_YOUR OBJECTIVE_:
Search the records below for "H_Xu=0\)，所以逆保持 \(u^\perp\)。令 \(R=4L_0\varepsilon\)，则". Return that line and all remaining lines exactly.

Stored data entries
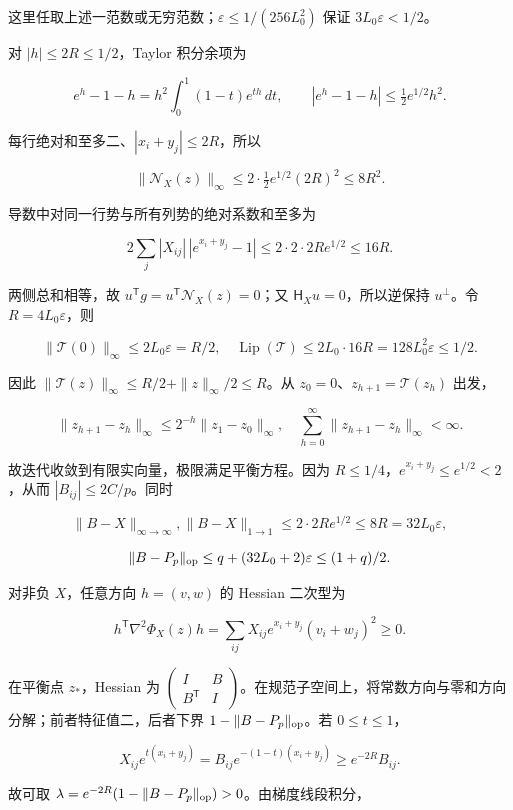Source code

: \documentclass[11pt,a4paper]{article}
\begin{document}
这里任取上述一范数或无穷范数；\(\varepsilon\le1/(256L_0^2)\) 保证 \(3L_0\varepsilon<1/2\)。

对 \(|h|\le2R\le1/2\)，Taylor 积分余项为

\[
e^h-1-h=h^2\int_0^1(1-t)e^{th}\,dt,
\qquad |e^h-1-h|\le\tfrac12e^{1/2}h^2.
\]

每行绝对和至多二、\(|x_i+y_j|\le2R\)，所以

\[
\|\mathcal N_X(z)\|_\infty\le2\cdot\tfrac12e^{1/2}(2R)^2\le8R^2.
\]

导数中对同一行势与所有列势的绝对系数和至多为

\[
2\sum_j|X_{ij}|\,|e^{x_i+y_j}-1|
\le2\cdot2\cdot2Re^{1/2}\le16R.
\]

两侧总和相等，故 \(u^{\mathsf T}g=u^{\mathsf T}\mathcal N_X(z)=0\)；又 \(\mathsf H_Xu=0\)，所以逆保持 \(u^\perp\)。令 \(R=4L_0\varepsilon\)，则

\[
\|\mathcal T(0)\|_\infty\le2L_0\varepsilon=R/2,
\quad\operatorname{Lip}(\mathcal T)\le2L_0\cdot16R
=128L_0^2\varepsilon\le1/2.
\]

因此 \(\|\mathcal T(z)\|_\infty\le R/2+\|z\|_\infty/2\le R\)。从 \(z_0=0\)、\(z_{h+1}=\mathcal T(z_h)\) 出发，

\[
\|z_{h+1}-z_h\|_\infty\le2^{-h}\|z_1-z_0\|_\infty,
\quad\sum_{h=0}^{\infty}\|z_{h+1}-z_h\|_\infty<\infty.
\]

故迭代收敛到有限实向量，极限满足平衡方程。因为 \(R\le1/4\)，\(e^{x_i+y_j}\le e^{1/2}<2\)，从而 \(|B_{ij}|\le2C/p\)。同时

\[
\|B-X\|_{\infty\to\infty},\|B-X\|_{1\to1}
\le2\cdot2Re^{1/2}\le8R=32L_0\varepsilon,
\]

\[
\|B-P_p\|_{\rm op}\le q+(32L_0+2)\varepsilon\le(1+q)/2.
\]

对非负 \(X\)，任意方向 \(h=(v,w)\) 的 Hessian 二次型为

\[
h^{\mathsf T}\nabla^2\Phi_X(z)h
=\sum_{ij}X_{ij}e^{x_i+y_j}(v_i+w_j)^2\ge0.
\]

在平衡点 \(z_*\)，Hessian 为 \(\left(\begin{smallmatrix}I&B\\B^{\mathsf T}&I\end{smallmatrix}\right)\)。在规范子空间上，将常数方向与零和方向分解；前者特征值二，后者下界 \(1-\|B-P_p\|_{\rm op}\)。若 \(0\le t\le1\)，

\[
X_{ij}e^{t(x_i+y_j)}=B_{ij}e^{-(1-t)(x_i+y_j)}\ge e^{-2R}B_{ij}.
\]

故可取 \(\lambda=e^{-2R}(1-\|B-P_p\|_{\rm op})>0\)。由梯度线段积分，
\end{document}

_FINISHED EXERCISE_:
两侧总和相等，故 \(u^{\mathsf T}g=u^{\mathsf T}\mathcal N_X(z)=0\)；又 \(\mathsf H_Xu=0\)，所以逆保持 \(u^\perp\)。令 \(R=4L_0\varepsilon\)，则

\[
\|\mathcal T(0)\|_\infty\le2L_0\varepsilon=R/2,
\quad\operatorname{Lip}(\mathcal T)\le2L_0\cdot16R
=128L_0^2\varepsilon\le1/2.
\]

因此 \(\|\mathcal T(z)\|_\infty\le R/2+\|z\|_\infty/2\le R\)。从 \(z_0=0\)、\(z_{h+1}=\mathcal T(z_h)\) 出发，

\[
\|z_{h+1}-z_h\|_\infty\le2^{-h}\|z_1-z_0\|_\infty,
\quad\sum_{h=0}^{\infty}\|z_{h+1}-z_h\|_\infty<\infty.
\]

故迭代收敛到有限实向量，极限满足平衡方程。因为 \(R\le1/4\)，\(e^{x_i+y_j}\le e^{1/2}<2\)，从而 \(|B_{ij}|\le2C/p\)。同时

\[
\|B-X\|_{\infty\to\infty},\|B-X\|_{1\to1}
\le2\cdot2Re^{1/2}\le8R=32L_0\varepsilon,
\]

\[
\|B-P_p\|_{\rm op}\le q+(32L_0+2)\varepsilon\le(1+q)/2.
\]

对非负 \(X\)，任意方向 \(h=(v,w)\) 的 Hessian 二次型为

\[
h^{\mathsf T}\nabla^2\Phi_X(z)h
=\sum_{ij}X_{ij}e^{x_i+y_j}(v_i+w_j)^2\ge0.
\]

在平衡点 \(z_*\)，Hessian 为 \(\left(\begin{smallmatrix}I&B\\B^{\mathsf T}&I\end{smallmatrix}\right)\)。在规范子空间上，将常数方向与零和方向分解；前者特征值二，后者下界 \(1-\|B-P_p\|_{\rm op}\)。若 \(0\le t\le1\)，

\[
X_{ij}e^{t(x_i+y_j)}=B_{ij}e^{-(1-t)(x_i+y_j)}\ge e^{-2R}B_{ij}.
\]

故可取 \(\lambda=e^{-2R}(1-\|B-P_p\|_{\rm op})>0\)。由梯度线段积分，
\end{document}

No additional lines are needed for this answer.